Transcutaneous angioplasty of experimental aortic coarctation

J. E. Lock, T. Niemi, B. A. Burke, S. Einzig, W. R. Castaneda-Zuniga

Research output: Contribution to journalArticlepeer-review

149 Scopus citations


A dilatable form of juxtaductal aortic coarctation was surgically created in 29 newborn lambs. Of the 17 long-term survivors, four lambs served as controls and 13 underwent transcutaneous balloon dilation angioplasty with either polyvinylchloride or polyethylene catheters after 7-10 weeks of recovery.
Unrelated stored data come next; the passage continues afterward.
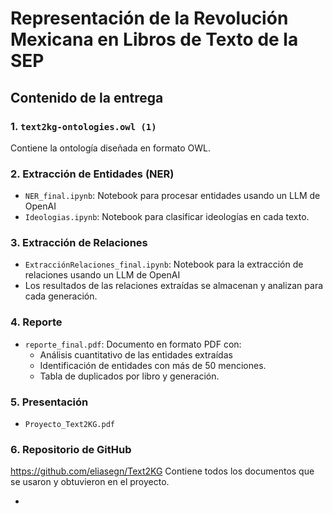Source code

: # Representación de la Revolución Mexicana en Libros de Texto de la SEP

## Contenido de la entrega

### 1. `text2kg-ontologies.owl (1)`
Contiene la ontología diseñada en formato OWL.

### 2. Extracción de Entidades (NER)
- `NER_final.ipynb`: Notebook para procesar entidades usando un LLM de OpenAI
- `Ideologias.ipynb`: Notebook para clasificar ideologías en cada texto.

### 3. Extracción de Relaciones
- `ExtracciónRelaciones_final.ipynb`: Notebook para la extracción de relaciones usando un LLM de OpenAI
- Los resultados de las relaciones extraídas se almacenan y analizan para cada generación.

### 4. Reporte
- `reporte_final.pdf`: Documento en formato PDF con:
  - Análisis cuantitativo de las entidades extraídas
  - Identificación de entidades con más de 50 menciones.
  - Tabla de duplicados por libro y generación.

### 5. Presentación
- `Proyecto_Text2KG.pdf`

### 6. Repositorio de GitHub
https://github.com/eliasegn/Text2KG
Contiene todos los documentos que se usaron y obtuvieron en el proyecto.

- 
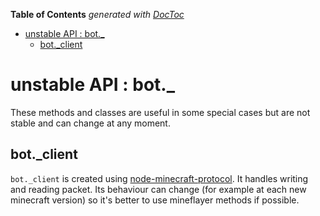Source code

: <!-- START doctoc generated TOC please keep comment here to allow auto update -->
<!-- DON'T EDIT THIS SECTION, INSTEAD RE-RUN doctoc TO UPDATE -->

**Table of Contents** _generated with [DocToc](https://github.com/thlorenz/doctoc)_

-   [unstable API : bot.\_](#unstable-api--bot_)
    -   [bot.\_client](#bot_client)

<!-- END doctoc generated TOC please keep comment here to allow auto update -->

# unstable API : bot.\_

These methods and classes are useful in some special cases but are not stable and can change at any moment.

## bot.\_client

`bot._client` is created using [node-minecraft-protocol](https://github.com/PrismarineJS/node-minecraft-protocol).
It handles writing and reading packet.
Its behaviour can change (for example at each new minecraft version) so it's better to use mineflayer methods if possible.
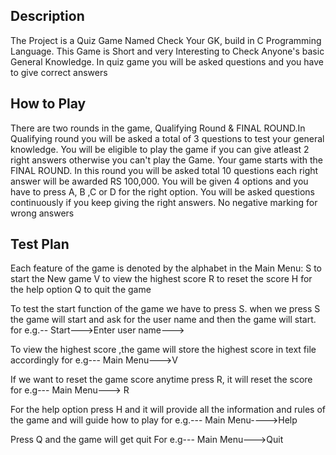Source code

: ## Description
The Project is a Quiz Game Named Check Your GK, build in C Programming Language. This Game is Short and very Interesting to Check Anyone's basic General Knowledge. In quiz game you will be asked questions and you have to give correct answers

## How to Play
There are two rounds in the game, Qualifying Round & FINAL ROUND.In Qualifying round you will be asked a total of 3 questions to test your general knowledge. You will be eligible to play the game if you can give atleast 2 right answers otherwise you can't play the Game. Your game starts with the FINAL ROUND. In this round you will be asked total 10 questions each right answer will be awarded RS 100,000. You will be given 4 options and you have to press A, B ,C or D for the right option. You will be asked questions continuously if you keep giving the right answers. No negative marking for wrong answers

## Test Plan
Each feature of the game is denoted by the alphabet in the Main Menu:
 S to start the New game 
 V to view the highest score 
 R to reset the score 
H for the help option 
 Q to quit the game 

To test the start function of the game we have to press S. when we press S the game will start and ask for the user name and then the game will start.
  for e.g.-- Start--->Enter user name---> 

To view the highest score ,the game will store the highest score in text file accordingly 
for e.g--- Main Menu--->V 

If we want to reset the game score anytime press R, it will reset the score 
for e.g--- Main Menu---> R 

 For the help option press H and it will provide all the information and rules of the game and will guide how to play
for e.g.--- Main Menu---->Help

 Press Q and the game will get quit
For e.g--- Main Menu--->Quit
During growth before dilation, there was little change in the systolic gradient across the coarctation (36.6-35.3 mm Hg) despite an increase in animal weight from 3.8 to 19.3 kg. This systolic gradient remained constant in undilated lambs throughout a 6-month follow-up. Dilation produced an immediate 65% increase in the diameter of the coarctation and 68% decrease in the systolic gradient across the coarctation site. Successful dilation required very high (6-8 atmospheres) dilating pressures. This gradient relief persisted throughout a follow-up of up to 1 year. Although no late sequelae could be attributed to the angioplasty, one lamb suffered an anterior aortic tear (associated with a difficult postdilation wire passage across the dilation site), which resulted in fatal intrathoracic hemorrhage. Gross pathologic inspection demonstrated intimal and medial tears in successfully dilated lambs in the first 3 days after dilation; on late pathologic examination, the intima appeared completely healed, without evidence of aneurysms or accelerated atheroma formation, within 2 months. These results, in conjunction with previous human in vitro studies, support the hypothesis that human aortic coarctation may be a dilatable lesion, although the safe limits and optimal protocols for dilating human coarctations are not known.

Original languageEnglish (US)
Pages (from-to)1280-1286
Number of pages7
JournalUnknown Journal
Issue number6 I
StatePublished - Jan 1 1982

ASJC Scopus subject areas

  • Cardiology and Cardiovascular Medicine
  • Physiology (medical)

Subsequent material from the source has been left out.